Folate as a Light-Responsive Switch: My patreon has made this point over and over again, natural folate (not folic acid) is photosensitive, degraded by UVB, and shows seasonal lows in summer (higher at low latitudes, with gender differences showing men have lower levels). This would act as a "switch" for mitochondrial/genome control, linking to melatonin/tryptophan pathways and neurotransmitter synthesis (e.g., serotonin, dopamine). In low-light/artificial blue light environments (e.g., indoors), folate stability increases unnaturally, disrupting methylation/DNA synthesis and contributing to diseases like Alzheimer's, Parkinson's, or diabetes (via melanin quenching loss and superoxide buildup). People with MTHFR and COMT defects are supersensitive to ALAN and a LACK OF SUNLIGHT. This is echoed all throughout my decentralized photo-bioelectric thesis: light refines folate via photosynthesis/food webs, but artificial setups bypass this, leading to transgenerational effects.
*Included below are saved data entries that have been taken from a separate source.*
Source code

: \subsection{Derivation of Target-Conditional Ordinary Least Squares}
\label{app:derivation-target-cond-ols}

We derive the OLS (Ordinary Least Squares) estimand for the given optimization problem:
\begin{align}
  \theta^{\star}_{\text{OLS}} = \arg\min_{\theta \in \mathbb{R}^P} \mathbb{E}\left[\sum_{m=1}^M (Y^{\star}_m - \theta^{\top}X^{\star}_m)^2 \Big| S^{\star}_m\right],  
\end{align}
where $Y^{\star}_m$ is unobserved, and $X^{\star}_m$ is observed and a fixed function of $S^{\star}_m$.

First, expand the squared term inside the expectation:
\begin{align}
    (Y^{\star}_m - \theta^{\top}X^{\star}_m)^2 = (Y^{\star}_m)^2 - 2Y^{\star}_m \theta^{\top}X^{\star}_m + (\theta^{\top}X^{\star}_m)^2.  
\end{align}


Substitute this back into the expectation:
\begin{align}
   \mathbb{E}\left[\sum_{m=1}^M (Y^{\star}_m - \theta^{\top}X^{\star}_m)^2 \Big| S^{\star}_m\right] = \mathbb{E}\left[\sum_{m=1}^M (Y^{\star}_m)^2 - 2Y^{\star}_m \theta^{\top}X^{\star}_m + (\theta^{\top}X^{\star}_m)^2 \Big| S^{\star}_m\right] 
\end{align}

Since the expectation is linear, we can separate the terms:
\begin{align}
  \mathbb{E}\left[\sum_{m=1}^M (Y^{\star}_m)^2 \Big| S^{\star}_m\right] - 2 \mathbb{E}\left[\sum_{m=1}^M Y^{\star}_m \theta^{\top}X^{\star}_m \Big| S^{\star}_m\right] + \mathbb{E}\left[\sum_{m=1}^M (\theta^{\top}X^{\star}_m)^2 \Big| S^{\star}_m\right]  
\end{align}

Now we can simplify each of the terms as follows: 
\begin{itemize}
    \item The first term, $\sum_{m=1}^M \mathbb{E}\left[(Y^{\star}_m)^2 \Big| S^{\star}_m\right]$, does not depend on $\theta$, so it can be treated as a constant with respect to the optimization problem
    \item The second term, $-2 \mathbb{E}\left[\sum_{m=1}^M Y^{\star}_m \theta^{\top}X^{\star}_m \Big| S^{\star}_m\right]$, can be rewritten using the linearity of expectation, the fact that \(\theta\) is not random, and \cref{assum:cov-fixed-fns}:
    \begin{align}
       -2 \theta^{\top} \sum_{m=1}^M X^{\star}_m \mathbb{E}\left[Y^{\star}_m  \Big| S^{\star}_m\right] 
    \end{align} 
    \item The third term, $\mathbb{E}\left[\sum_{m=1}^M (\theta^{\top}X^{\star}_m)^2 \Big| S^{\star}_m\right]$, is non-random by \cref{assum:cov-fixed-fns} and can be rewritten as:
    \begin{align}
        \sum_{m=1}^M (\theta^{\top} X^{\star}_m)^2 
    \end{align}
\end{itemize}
No Seasonal/Light Controls: absent natural light cycles (e.g., constant artificial light), retinal/CNS signaling should be expected to dysregulate—e.g., excess folic acid fortification (since 1996 in North America), which overloads 1C pathways, causing cognitive haze, sleep issues, or neural migration problems in lit environments. This photonic effect is completely missed in centralized medicine and is really missed in functional medicine, which pushes for excessive folate use with SNPs. These people need more sun and less ALAN, not drugs.

Black Swan Mitochondriac View: Melanin (from UV-absorbing aromatic amino acids) quenches mitochondrial superoxide, protecting against neurodegeneration. Blue light destroys melanin and heme proteins, amplifying risks from ALAN and a lack of sunlight which aligns perfectly with UV's mitochondrial stress but without the adaptive folate restriction seen in infection.

Now the picture is full. patreon.com/posts/decentra…

2. Why is this tweet important to the jabbed? If you follow the work of @Kevin_McKernan you'll find in his blogs many mentions of pseudouracil and jab injuries. Then you look at my blogs on jab repair, and you'll notice I recommend Tropical relocation as the best risk reduction for the compliant. WHY?

Did you know that in humans, UVR depletes folate in skin and blood, inducing S-phase arrest, affecting uracil misincorporation (frame-shift mutations), and sensitizing apoptosis in keratinocytes. This isn't "damage" but a permissive environment for seasonal phenotypic changes, e.g., increased melanin production to protect folate stores. When you understand the photorepair mechanism, you will see this is how humans can block the DoD and BigHarma death mechanism from uracil replacement induced by the jabs. @MdBreathe None of the COVID experts have this sophistication. They are still pushing detox answers when it is crystal clear that redox biology is the path for the Savage trying to stay alive and away from disease.

3. Individuals with MTHFR C677T (thermolabile variant) are indeed supersensitive to light/folate fluctuations, as the mutation impairs folic acid conversion to 5-MTHF. High folic acid may select for this allele evolutionarily, acting as a "genetic time bomb" by promoting unmetabolized buildup and altering DNA/RNA biology.

People who have this SNP and took the jab have no choice but to move. If they do not, they will be taken out to Taper the Ponzi. This variant requires higher folate for stability, making carriers vulnerable in low-UVR (winter/indoor) settings, where blue light further degrades melanin (a superoxide quencher), exacerbating mitochondrial stress.